Bien que les liens entre la politique et le football ont toujours existé dans l’histoire de la Tunisie, le cas de Slim Riahi reste assez singulier. À la fois parce que c’est le premier président de club à obtenir autant de sièges au Parlement, mais surtout parce qu’il aurait été le premier président de club à mobiliser les ressources de son club pour arriver au pouvoir. C’est ce que révèlent les documents fournis à MEE par Montassar Bouzrara.
En août 2013, Slim Riahi avait fait appel à un consultant pour promouvoir son image lors de la campagne électorale de 2014. Cela aurait pu rentrer dans le cadre des pratiques courantes, si le contrat de prestation n’avait pas explicitement mentionné l’exploitation de son statut de président du Club africain à des fins électorales.
Mélange des genres
En effet, sur la première page du contrat, il est clairement écrit : « Le client souhaite faire appel au consultant afin de bénéficier de son expertise pour maximiser les bénéfices de ses quatre activités sur le champ politique. Son objectif final étant d’obtenir le meilleur score possible aux présidentielles, en vue de l’accès à la présidence à la première échéance qui va se présenter ou à la suivante, et afin d’obtenir le maximum de sièges aux prochaines élections législatives et aux suivantes ».
Et parmi les quatre activités susmentionnées, le contrat indique clairement le champ « sportif de par l’implication de M. Slim Riahi au Club africain en tant que président du club ».
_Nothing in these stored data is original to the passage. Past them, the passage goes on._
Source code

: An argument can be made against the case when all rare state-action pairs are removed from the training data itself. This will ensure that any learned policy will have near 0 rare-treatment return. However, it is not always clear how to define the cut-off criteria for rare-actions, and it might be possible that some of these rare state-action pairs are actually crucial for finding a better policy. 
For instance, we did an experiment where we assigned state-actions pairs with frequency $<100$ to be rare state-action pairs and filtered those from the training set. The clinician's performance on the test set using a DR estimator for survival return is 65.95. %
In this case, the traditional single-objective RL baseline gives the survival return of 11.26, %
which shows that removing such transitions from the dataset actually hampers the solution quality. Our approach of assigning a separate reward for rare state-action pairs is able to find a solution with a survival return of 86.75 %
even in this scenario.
D’après l’avocat, les caisses du club auraient servi à financer la campagne électorale de Slim Riahi : « Ce contrat comporte des honoraires dont une partie a été payée par l’argent du club. On a dans ce sens trouvé un reçu de 60 000 dinars [18 000 euros] signé par le caissier du club ».
L’avocat de Slim Riahi, à qui nous avons parlé de ce reçu, n’a toujours pas répondu.
À travers le détournement présumé de ses revenus et l’exploitation de sa propriété intellectuelle, ce club sportif aurait été converti en rampe de lancement pour la campagne électorale d’un homme politique.